The goal of this project is to try to implement Ghost but with other face detection and recognition models than InsightFace RetinaFace and ArcFace to allow a more permissive licence than the InsightFace ones. It includes a full rewrite of the original Ghost repository code, integrating Pytorch Lightning to boost training and using other datasets than VGGFace2.
Here you can find the ethic chart written by the original authors of Ghost which still holds today:
"Deepfake stands for a face swapping algorithm where the source and target can be an image or a video. Researchers have investigated sophisticated generative adversarial networks (GAN), autoencoders, and other approaches to establish precise and robust algorithms for face swapping. However, the achieved results are far from perfect in terms of human and visual evaluation. In this study, we propose a new one-shot pipeline for image-to-image and image-to-video face swap solutions - GHOST (Generative High-fidelity One Shot Transfer).

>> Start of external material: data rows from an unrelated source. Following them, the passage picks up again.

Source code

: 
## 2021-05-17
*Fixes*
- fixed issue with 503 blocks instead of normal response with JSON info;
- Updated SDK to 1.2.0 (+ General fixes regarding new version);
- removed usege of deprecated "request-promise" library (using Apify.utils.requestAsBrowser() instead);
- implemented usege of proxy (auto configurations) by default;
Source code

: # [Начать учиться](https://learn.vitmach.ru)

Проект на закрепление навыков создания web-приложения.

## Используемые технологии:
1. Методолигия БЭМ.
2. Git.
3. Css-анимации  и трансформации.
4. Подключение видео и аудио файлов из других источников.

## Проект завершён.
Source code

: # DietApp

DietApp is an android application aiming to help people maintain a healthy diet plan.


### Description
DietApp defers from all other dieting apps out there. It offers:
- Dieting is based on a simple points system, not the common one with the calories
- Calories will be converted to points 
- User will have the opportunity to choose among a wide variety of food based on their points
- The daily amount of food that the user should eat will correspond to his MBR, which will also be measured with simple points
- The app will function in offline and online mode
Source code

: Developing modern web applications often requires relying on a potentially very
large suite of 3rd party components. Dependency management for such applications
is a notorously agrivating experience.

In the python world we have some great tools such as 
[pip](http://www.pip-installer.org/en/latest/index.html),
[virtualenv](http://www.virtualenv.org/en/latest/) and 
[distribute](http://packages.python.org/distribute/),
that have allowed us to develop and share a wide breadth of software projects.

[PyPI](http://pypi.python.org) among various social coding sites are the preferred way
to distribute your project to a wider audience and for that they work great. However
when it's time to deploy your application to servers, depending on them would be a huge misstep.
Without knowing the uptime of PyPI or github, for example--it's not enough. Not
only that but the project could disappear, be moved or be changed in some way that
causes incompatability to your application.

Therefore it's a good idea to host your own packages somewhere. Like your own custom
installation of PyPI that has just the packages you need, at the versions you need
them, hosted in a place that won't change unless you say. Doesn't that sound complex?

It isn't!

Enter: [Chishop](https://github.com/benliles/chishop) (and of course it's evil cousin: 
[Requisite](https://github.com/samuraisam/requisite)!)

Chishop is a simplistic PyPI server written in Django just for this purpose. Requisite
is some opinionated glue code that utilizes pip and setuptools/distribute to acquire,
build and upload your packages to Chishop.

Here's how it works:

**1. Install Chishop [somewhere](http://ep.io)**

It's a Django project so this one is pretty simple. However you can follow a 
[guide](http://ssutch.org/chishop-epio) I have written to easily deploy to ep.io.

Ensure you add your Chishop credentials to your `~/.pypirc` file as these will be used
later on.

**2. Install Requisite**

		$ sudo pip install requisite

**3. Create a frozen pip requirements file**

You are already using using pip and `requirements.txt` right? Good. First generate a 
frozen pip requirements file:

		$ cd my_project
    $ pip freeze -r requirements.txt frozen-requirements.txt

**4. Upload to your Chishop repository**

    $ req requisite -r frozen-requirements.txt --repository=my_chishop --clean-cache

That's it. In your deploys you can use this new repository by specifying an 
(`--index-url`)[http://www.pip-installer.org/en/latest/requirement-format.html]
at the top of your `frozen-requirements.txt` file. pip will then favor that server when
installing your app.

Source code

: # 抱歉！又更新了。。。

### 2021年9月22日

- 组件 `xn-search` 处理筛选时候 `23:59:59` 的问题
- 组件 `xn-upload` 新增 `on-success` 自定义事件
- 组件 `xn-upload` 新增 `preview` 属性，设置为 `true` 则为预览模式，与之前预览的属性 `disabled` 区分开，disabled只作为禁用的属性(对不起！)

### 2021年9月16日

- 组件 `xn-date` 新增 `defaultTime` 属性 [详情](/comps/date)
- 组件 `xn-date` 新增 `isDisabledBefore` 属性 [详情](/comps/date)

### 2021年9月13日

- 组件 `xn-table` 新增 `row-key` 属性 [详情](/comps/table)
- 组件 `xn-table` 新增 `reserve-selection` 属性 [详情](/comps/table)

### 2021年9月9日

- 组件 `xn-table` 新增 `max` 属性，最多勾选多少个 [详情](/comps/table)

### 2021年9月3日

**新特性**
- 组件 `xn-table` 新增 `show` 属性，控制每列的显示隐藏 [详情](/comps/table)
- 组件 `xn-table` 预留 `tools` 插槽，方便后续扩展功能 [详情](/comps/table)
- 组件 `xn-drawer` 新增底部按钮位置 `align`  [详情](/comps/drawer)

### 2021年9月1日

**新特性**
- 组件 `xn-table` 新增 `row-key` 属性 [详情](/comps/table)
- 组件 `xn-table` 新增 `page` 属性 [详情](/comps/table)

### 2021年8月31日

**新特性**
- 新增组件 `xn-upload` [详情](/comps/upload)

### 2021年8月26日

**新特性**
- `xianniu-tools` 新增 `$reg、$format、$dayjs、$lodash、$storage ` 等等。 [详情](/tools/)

Deep fake synthesis methods have been improved a lot in quality in recent years. The research solutions were wrapped in easy-to-use API, software and different plugins for people with a little technical knowledge. As a result, almost anyone is able to make a deepfake image or video by just doing a short list of simple operations. At the same time, a lot of people with malicious intent are able to use this technology in order to produce harmful content. High distribution of such a content over the web leads to caution, disfavor and other negative feedback to deepfake synthesis or face swap research.
As a group of researchers, we are not trying to denigrate celebrities and statesmen or to demean anyone. We are computer vision researchers, we are engineers, we are activists, we are hobbyists, we are human beings. To this end, we feel that it's time to come out with a standard statement of what this technology is and isn't as far as us researchers are concerned.
- GHOST is not for creating inappropriate content.
- GHOST is not for changing faces without consent or with the intent of hiding its use.
- GHOST is not for any illicit, unethical, or questionable purposes.
- GHOST exists to experiment and discover AI techniques, for social or political commentary, for movies, and for any number of ethical and reasonable uses.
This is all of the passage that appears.